**About this exercise**
Would you count the lines in the entries below that contain "unzip"? Reply with the number only.

**Rendered images with source text**

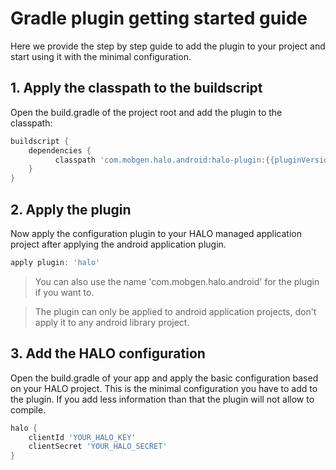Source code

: # Gradle plugin getting started guide

Here we provide the step by step guide to add the plugin to your project and start using it with the minimal configuration.

## 1. Apply the classpath to the buildscript
Open the build.gradle of the project root and add the plugin to the classpath:
```groovy
buildscript {
    dependencies {
          classpath 'com.mobgen.halo.android:halo-plugin:{{pluginVersion}'
    }
}
```

## 2. Apply the plugin
Now apply the configuration plugin to your HALO managed application project after applying the android application plugin.
```groovy
apply plugin: 'halo'
```
> You can also use the name 'com.mobgen.halo.android' for the plugin if you want to.


> The plugin can only be applied to android application projects, don't apply it to any android library project.

## 3. Add the HALO configuration
Open the build.gradle of your app and apply the basic configuration based on your HALO project. This is the minimal configuration you have to add to the plugin. If you add less information than that the plugin will not allow to compile.
```groovy
halo {
    clientId 'YOUR_HALO_KEY'
    clientSecret 'YOUR_HALO_SECRET'
}
```
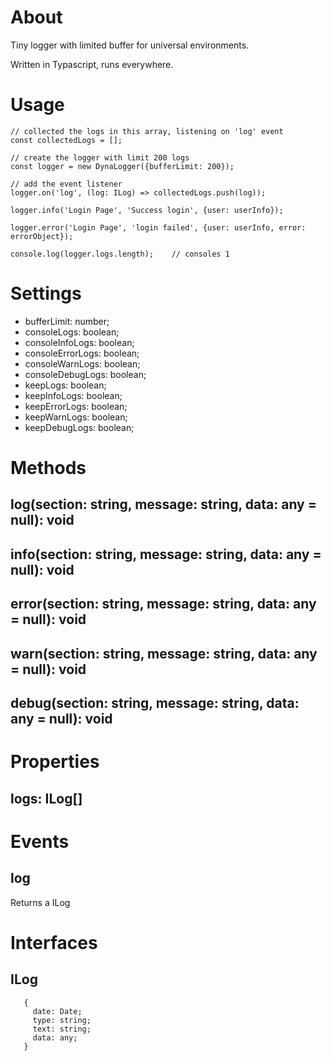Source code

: # About 

Tiny logger with limited buffer for universal environments.

Written in Typascript, runs everywhere.

# Usage

``` 
// collected the logs in this array, listening on 'log' event
const collectedLogs = [];

// create the logger with limit 200 logs
const logger = new DynaLogger({bufferLimit: 200});

// add the event listener
logger.on('log', (log: ILog) => collectedLogs.push(log));

logger.info('Login Page', 'Success login', {user: userInfo});

logger.error('Login Page', 'login failed', {user: userInfo, error: errorObject});

console.log(logger.logs.length); 	// consoles 1

``` 

# Settings 

- bufferLimit: number;
- consoleLogs: boolean;
- consoleInfoLogs: boolean;
- consoleErrorLogs: boolean;
- consoleWarnLogs: boolean;
- consoleDebugLogs: boolean;
- keepLogs: boolean;
- keepInfoLogs: boolean;
- keepErrorLogs: boolean;
- keepWarnLogs: boolean;
- keepDebugLogs: boolean;
  
# Methods

## log(section: string, message: string, data: any = null): void
## info(section: string, message: string, data: any = null): void
## error(section: string, message: string, data: any = null): void
## warn(section: string, message: string, data: any = null): void
## debug(section: string, message: string, data: any = null): void

# Properties

## logs: ILog[]

# Events

## log

Returns a ILog

# Interfaces

## ILog
``` 
   {
     date: Date;
     type: string;
     text: string;
     data: any;
   }
``` 
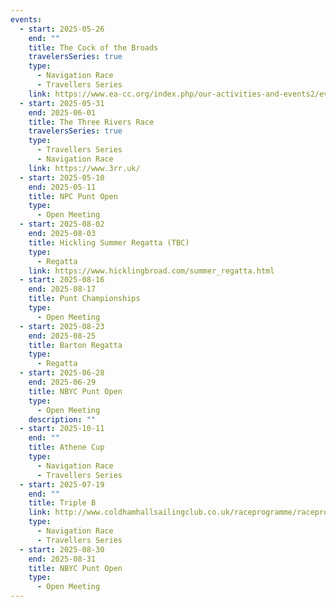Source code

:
 ```yaml
---
events:
  - start: 2025-05-26
    end: ""
    title: The Cock of the Broads
    travelersSeries: true
    type:
      - Navigation Race
      - Travellers Series
    link: https://www.ea-cc.org/index.php/our-activities-and-events2/events-reports-results?view=article&id=93:tmor-2025&catid=21:events
  - start: 2025-05-31
    end: 2025-06-01
    title: The Three Rivers Race
    travelersSeries: true
    type:
      - Travellers Series
      - Navigation Race
    link: https://www.3rr.uk/
  - start: 2025-05-10
    end: 2025-05-11
    title: NPC Punt Open
    type:
      - Open Meeting
  - start: 2025-08-02
    end: 2025-08-03
    title: Hickling Summer Regatta (TBC)
    type:
      - Regatta
    link: https://www.hicklingbroad.com/summer_regatta.html
  - start: 2025-08-16
    end: 2025-08-17
    title: Punt Championships
    type:
      - Open Meeting
  - start: 2025-08-23
    end: 2025-08-25
    title: Barton Regatta
    type:
      - Regatta
  - start: 2025-06-28
    end: 2025-06-29
    title: NBYC Punt Open
    type:
      - Open Meeting
    description: ""
  - start: 2025-10-11
    end: ""
    title: Athene Cup
    type:
      - Navigation Race
      - Travellers Series
  - start: 2025-07-19
    end: ""
    title: Triple B
    link: http://www.coldhamhallsailingclub.co.uk/raceprogramme/raceprogramme.html
    type:
      - Navigation Race
      - Travellers Series
  - start: 2025-08-30
    end: 2025-08-31
    title: NBYC Punt Open
    type:
      - Open Meeting
---
```

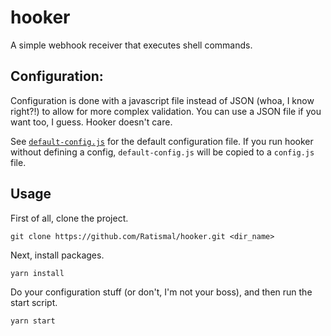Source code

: # hooker

A simple webhook receiver that executes shell commands.

## Configuration:

Configuration is done with a javascript file instead of JSON (whoa, I know right?!) to allow for more complex validation. You can use a JSON file if you want too, I guess. Hooker doesn't care.

See [`default-config.js`](default-config.js) for the default configuration file. If you run hooker without defining a config, `default-config.js` will be copied to a `config.js` file.

## Usage

First of all, clone the project.
```
git clone https://github.com/Ratismal/hooker.git <dir_name>
```

Next, install packages.
```
yarn install
```

Do your configuration stuff (or don't, I'm not your boss), and then run the start script.
```
yarn start
```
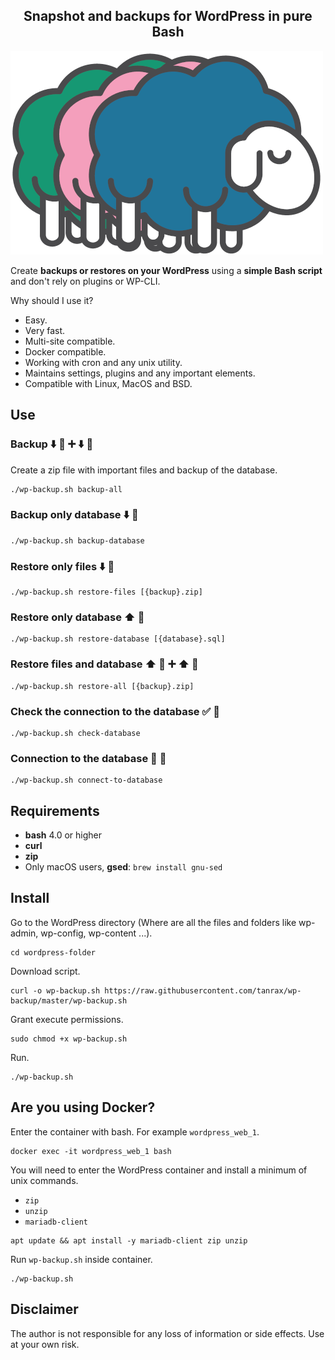 <h2 align="center">
Snapshot and backups for WordPress in pure Bash 
</h2>

![Logo](media/wp-backup-logo.png)

Create **backups or restores on your WordPress** using a **simple Bash script** and don't rely on plugins or WP-CLI.

Why should I use it?

- Easy.
- Very fast.
- Multi-site compatible.
- Docker compatible.
- Working with cron and any unix utility.
- Maintains settings, plugins and any important elements.
- Compatible with Linux, MacOS and BSD.

## Use

### Backup ⬇️ 📁 ➕ ⬇️ 📓

Create a zip file with important files and backup of the database.

``` shell
./wp-backup.sh backup-all
```

### Backup only database ⬇️ 📓

``` shell
./wp-backup.sh backup-database
```

### Restore only files ⬇️ 📁
 
``` shell
./wp-backup.sh restore-files [{backup}.zip]
```

### Restore only database ⬆️ 📓

``` shell
./wp-backup.sh restore-database [{database}.sql]
```

### Restore files and database ⬆️ 📁 ➕ ⬆️ 📓

``` shell
./wp-backup.sh restore-all [{backup}.zip]
```

### Check the connection to the database ✅ 📓

``` shell
./wp-backup.sh check-database
```

### Connection to the database 🔌 📓

``` shell
./wp-backup.sh connect-to-database
```

## Requirements 

- **bash** 4.0 or higher
- **curl**
- **zip**
- Only macOS users, **gsed**: `brew install gnu-sed`

## Install

Go to the WordPress directory (Where are all the files and folders like wp-admin, wp-config, wp-content ...).

``` shell
cd wordpress-folder
```

Download script.

``` shell
curl -o wp-backup.sh https://raw.githubusercontent.com/tanrax/wp-backup/master/wp-backup.sh
```

Grant execute permissions.

``` shell
sudo chmod +x wp-backup.sh
```

Run.

``` shell
./wp-backup.sh
```

## Are you using Docker?

Enter the container with bash. For example `wordpress_web_1`.

``` shell
docker exec -it wordpress_web_1 bash
```

You will need to enter the WordPress container and install a minimum of unix commands.

- `zip`
- `unzip`
- `mariadb-client`

``` shell
apt update && apt install -y mariadb-client zip unzip
```

Run `wp-backup.sh` inside container.

``` shell
./wp-backup.sh
```

## Disclaimer

The author is not responsible for any loss of information or side effects. Use at your own risk.
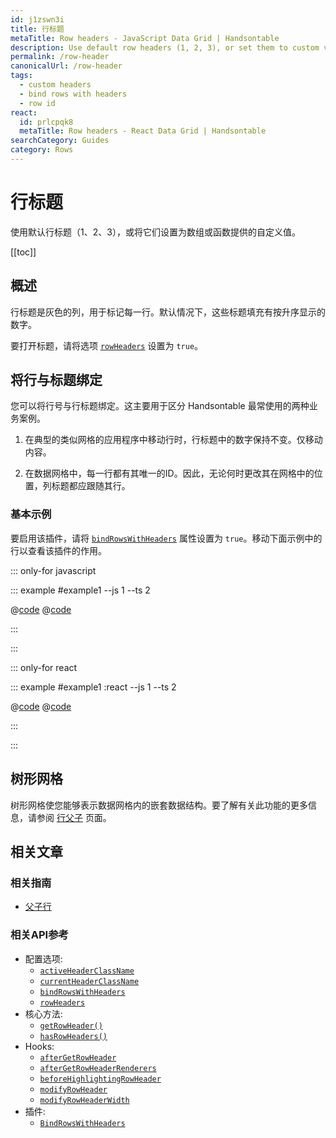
 ```yaml
---
id: j1zswn3i
title: 行标题
metaTitle: Row headers - JavaScript Data Grid | Handsontable
description: Use default row headers (1, 2, 3), or set them to custom values provided by an array or a function.
permalink: /row-header
canonicalUrl: /row-header
tags:
  - custom headers
  - bind rows with headers
  - row id
react:
  id: prlcpqk8
  metaTitle: Row headers - React Data Grid | Handsontable
searchCategory: Guides
category: Rows
---
```


# 行标题

使用默认行标题（1、2、3），或将它们设置为数组或函数提供的自定义值。

[[toc]]

## 概述

行标题是灰色的列，用于标记每一行。默认情况下，这些标题填充有按升序显示的数字。

要打开标题，请将选项 [`rowHeaders`](@/api/options.md#rowheaders) 设置为 `true`。

## 将行与标题绑定

您可以将行号与行标题绑定。这主要用于区分 Handsontable 最常使用的两种业务案例。

1. 在典型的类似网格的应用程序中移动行时，行标题中的数字保持不变。仅移动内容。

2. 在数据网格中，每一行都有其唯一的ID。因此，无论何时更改其在网格中的位置，列标题都应跟随其行。

### 基本示例

要启用该插件，请将 [`bindRowsWithHeaders`](@/api/options.md#bindrowswithheaders) 属性设置为 `true`。移动下面示例中的行以查看该插件的作用。

::: only-for javascript

::: example #example1 --js 1 --ts 2

@[code](@/content/guides/rows/row-header/javascript/example1.js)
@[code](@/content/guides/rows/row-header/javascript/example1.ts)

:::

:::

::: only-for react

::: example #example1 :react --js 1 --ts 2

@[code](@/content/guides/rows/row-header/react/example1.jsx)
@[code](@/content/guides/rows/row-header/react/example1.tsx)

:::

:::

## 树形网格

树形网格使您能够表示数据网格内的嵌套数据结构。要了解有关此功能的更多信息，请参阅 [行父子](@/guides/rows/row-parent-child/row-parent-child.md) 页面。

## 相关文章

### 相关指南

<div class="boxes-list gray">

- [父子行](@/guides/rows/row-parent-child/row-parent-child.md)

</div>

### 相关API参考

- 配置选项:
  - [`activeHeaderClassName`](@/api/options.md#activeheaderclassname)
  - [`currentHeaderClassName`](@/api/options.md#currentheaderclassname)
  - [`bindRowsWithHeaders`](@/api/options.md#bindrowswithheaders)
  - [`rowHeaders`](@/api/options.md#rowheaders)
- 核心方法:
  - [`getRowHeader()`](@/api/core.md#getrowheader)
  - [`hasRowHeaders()`](@/api/core.md#hasrowheaders)
- Hooks:
  - [`afterGetRowHeader`](@/api/hooks.md#aftergetrowheader)
  - [`afterGetRowHeaderRenderers`](@/api/hooks.md#aftergetrowheaderrenderers)
  - [`beforeHighlightingRowHeader`](@/api/hooks.md#beforehighlightingrowheader)
  - [`modifyRowHeader`](@/api/hooks.md#modifyrowheader)
  - [`modifyRowHeaderWidth`](@/api/hooks.md#modifyrowheaderwidth)
- 插件:
  - [`BindRowsWithHeaders`](@/api/bindRowsWithHeaders.md)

**Task answer**
2